[Dataset records]

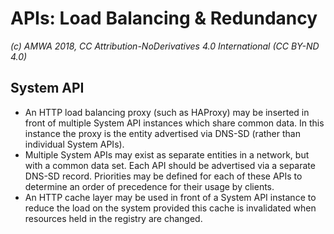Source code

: # APIs: Load Balancing & Redundancy

_(c) AMWA 2018, CC Attribution-NoDerivatives 4.0 International (CC BY-ND 4.0)_

## System API

* An HTTP load balancing proxy (such as HAProxy) may be inserted in front of multiple System API instances which share common data. In this instance the proxy is the entity advertised via DNS-SD (rather than individual System APIs).
* Multiple System APIs may exist as separate entities in a network, but with a common data set. Each API should be advertised via a separate DNS-SD record. Priorities may be defined for each of these APIs to determine an order of precedence for their usage by clients.
* An HTTP cache layer may be used in front of a System API instance to reduce the load on the system provided this cache is invalidated when resources held in the registry are changed.
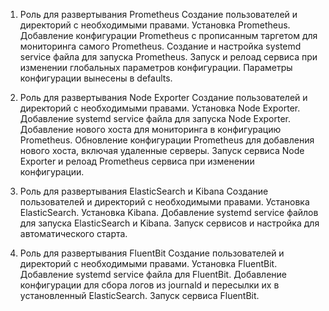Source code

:1. Роль для развертывания Prometheus
Создание пользователей и директорий с необходимыми правами.
Установка Prometheus.
Добавление конфигурации Prometheus с прописанным таргетом для мониторинга самого Prometheus.
Создание и настройка systemd service файла для запуска Prometheus.
Запуск и релоад сервиса при изменении глобальных параметров конфигурации.
Параметры конфигурации вынесены в defaults.

2. Роль для развертывания Node Exporter
Создание пользователей и директорий с необходимыми правами.
Установка Node Exporter.
Добавление systemd service файла для запуска Node Exporter.
Добавление нового хоста для мониторинга в конфигурацию Prometheus.
Обновление конфигурации Prometheus для добавления нового хоста, включая удаленные серверы.
Запуск сервиса Node Exporter и релоад Prometheus сервиса при изменении конфигурации.

3. Роль для развертывания ElasticSearch и Kibana
Создание пользователей и директорий с необходимыми правами.
Установка ElasticSearch.
Установка Kibana.
Добавление systemd service файлов для запуска ElasticSearch и Kibana.
Запуск сервисов и настройка для автоматического старта.

4. Роль для развертывания FluentBit
Создание пользователей и директорий с необходимыми правами.
Установка FluentBit.
Добавление systemd service файла для FluentBit.
Добавление конфигурации для сбора логов из journald и пересылки их в установленный ElasticSearch.
Запуск сервиса FluentBit.
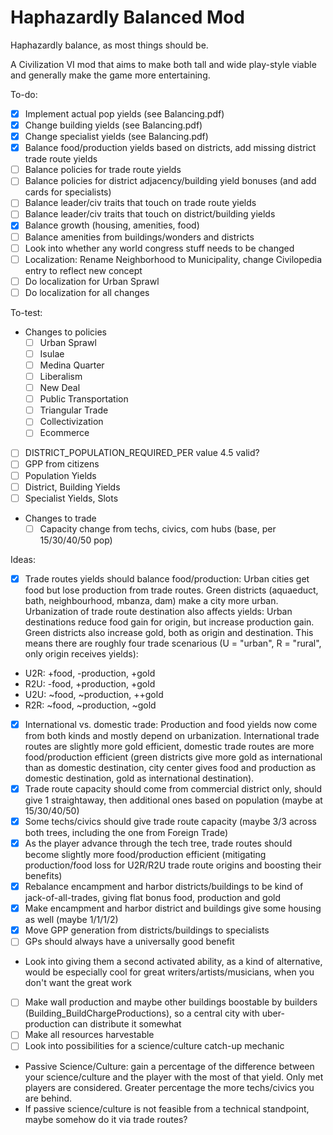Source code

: # Haphazardly Balanced Mod

Haphazardly balance, as most things should be.

A Civilization VI mod that aims to make both tall and wide play-style viable and generally make the game more entertaining.

To-do:
- [x] Implement actual pop yields (see Balancing.pdf)
- [x] Change building yields (see Balancing.pdf)
- [x] Change specialist yields (see Balancing.pdf)
- [x] Balance food/production yields based on districts, add missing district trade route yields
- [ ] Balance policies for trade route yields
- [ ] Balance policies for district adjacency/building yield bonuses (and add cards for specialists)
- [ ] Balance leader/civ traits that touch on trade route yields
- [ ] Balance leader/civ traits that touch on district/building yields
- [x] Balance growth (housing, amenities, food)
- [ ] Balance amenities from buildings/wonders and districts
- [ ] Look into whether any world congress stuff needs to be changed
- [ ] Localization: Rename Neighborhood to Municipality, change Civilopedia entry to reflect new concept
- [ ] Do localization for Urban Sprawl
- [ ] Do localization for all changes

To-test:
- Changes to policies
  - [ ] Urban Sprawl
  - [ ] Isulae
  - [ ] Medina Quarter
  - [ ] Liberalism
  - [ ] New Deal
  - [ ] Public Transportation
  - [ ] Triangular Trade
  - [ ] Collectivization
  - [ ] Ecommerce
- [ ] DISTRICT_POPULATION_REQUIRED_PER value 4.5 valid?
- [ ] GPP from citizens
- [ ] Population Yields
- [ ] District, Building Yields
- [ ] Specialist Yields, Slots
- Changes to trade
  - [ ] Capacity change from techs, civics, com hubs (base, per 15/30/40/50 pop)

Ideas:
- [x] Trade routes yields should balance food/production: Urban cities get food but lose production from trade routes. Green districts (aquaeduct, bath, neighbourhood, mbanza, dam) make a city more urban. Urbanization of trade route destination also affects yields: Urban destinations reduce food gain for origin, but increase production gain. Green districts also increase gold, both as origin and destination. This means there are roughly four trade scenarious (U = "urban", R = "rural", only origin receives yields):
 - U2R: +food, -production,  +gold
 - R2U: -food, +production,  +gold
 - U2U: ~food, ~production, ++gold
 - R2R: ~food, ~production,  ~gold
- [x] International vs. domestic trade: Production and food yields now come from both kinds and mostly depend on urbanization. International trade routes are slightly more gold efficient, domestic trade routes are more food/production efficient (green districts give more gold as international than as domestic destination, city center gives food and production as domestic destination, gold as international destination).
- [x] Trade route capacity should come from commercial district only, should give 1 straightaway, then additional ones based on population (maybe at 15/30/40/50)
- [x] Some techs/civics should give trade route capacity (maybe 3/3 across both trees, including the one from Foreign Trade)
- [x] As the player advance through the tech tree, trade routes should become slightly more food/production efficient (mitigating production/food loss for U2R/R2U trade route origins and boosting their benefits)
- [x] Rebalance encampment and harbor districts/buildings to be kind of jack-of-all-trades, giving flat bonus food, production and gold
- [x] Make encampment and harbor district and buildings give some housing as well (maybe 1/1/1/2)
- [x] Move GPP generation from districts/buildings to specialists
- [ ] GPs should always have a universally good benefit
 - Look into giving them a second activated ability, as a kind of alternative, would be especially cool for great writers/artists/musicians, when you don't want the great work
- [ ] Make wall production and maybe other buildings boostable by builders (Building_BuildChargeProductions), so a central city with uber-production can distribute it somewhat
- [ ] Make all resources harvestable
- [ ] Look into possibilities for a science/culture catch-up mechanic
 - Passive Science/Culture: gain a percentage of the difference between your science/culture and the player with the most of that yield. Only met players are considered. Greater percentage the more techs/civics you are behind.
 - If passive science/culture is not feasible from a technical standpoint, maybe somehow do it via trade routes?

> _What to produce_:
The lines from the start of the records above through the line that holds "4. Роль для развертывания FluentBit" are to be copied exactly, both ends included, and no pictures are to be copied.

> _Answer to this problem_:
Source code

: # APIs: Load Balancing & Redundancy

_(c) AMWA 2018, CC Attribution-NoDerivatives 4.0 International (CC BY-ND 4.0)_

## System API

* An HTTP load balancing proxy (such as HAProxy) may be inserted in front of multiple System API instances which share common data. In this instance the proxy is the entity advertised via DNS-SD (rather than individual System APIs).
* Multiple System APIs may exist as separate entities in a network, but with a common data set. Each API should be advertised via a separate DNS-SD record. Priorities may be defined for each of these APIs to determine an order of precedence for their usage by clients.
* An HTTP cache layer may be used in front of a System API instance to reduce the load on the system provided this cache is invalidated when resources held in the registry are changed.
Source code

:1. Роль для развертывания Prometheus
Создание пользователей и директорий с необходимыми правами.
Установка Prometheus.
Добавление конфигурации Prometheus с прописанным таргетом для мониторинга самого Prometheus.
Создание и настройка systemd service файла для запуска Prometheus.
Запуск и релоад сервиса при изменении глобальных параметров конфигурации.
Параметры конфигурации вынесены в defaults.

2. Роль для развертывания Node Exporter
Создание пользователей и директорий с необходимыми правами.
Установка Node Exporter.
Добавление systemd service файла для запуска Node Exporter.
Добавление нового хоста для мониторинга в конфигурацию Prometheus.
Обновление конфигурации Prometheus для добавления нового хоста, включая удаленные серверы.
Запуск сервиса Node Exporter и релоад Prometheus сервиса при изменении конфигурации.

3. Роль для развертывания ElasticSearch и Kibana
Создание пользователей и директорий с необходимыми правами.
Установка ElasticSearch.
Установка Kibana.
Добавление systemd service файлов для запуска ElasticSearch и Kibana.
Запуск сервисов и настройка для автоматического старта.

4. Роль для развертывания FluentBit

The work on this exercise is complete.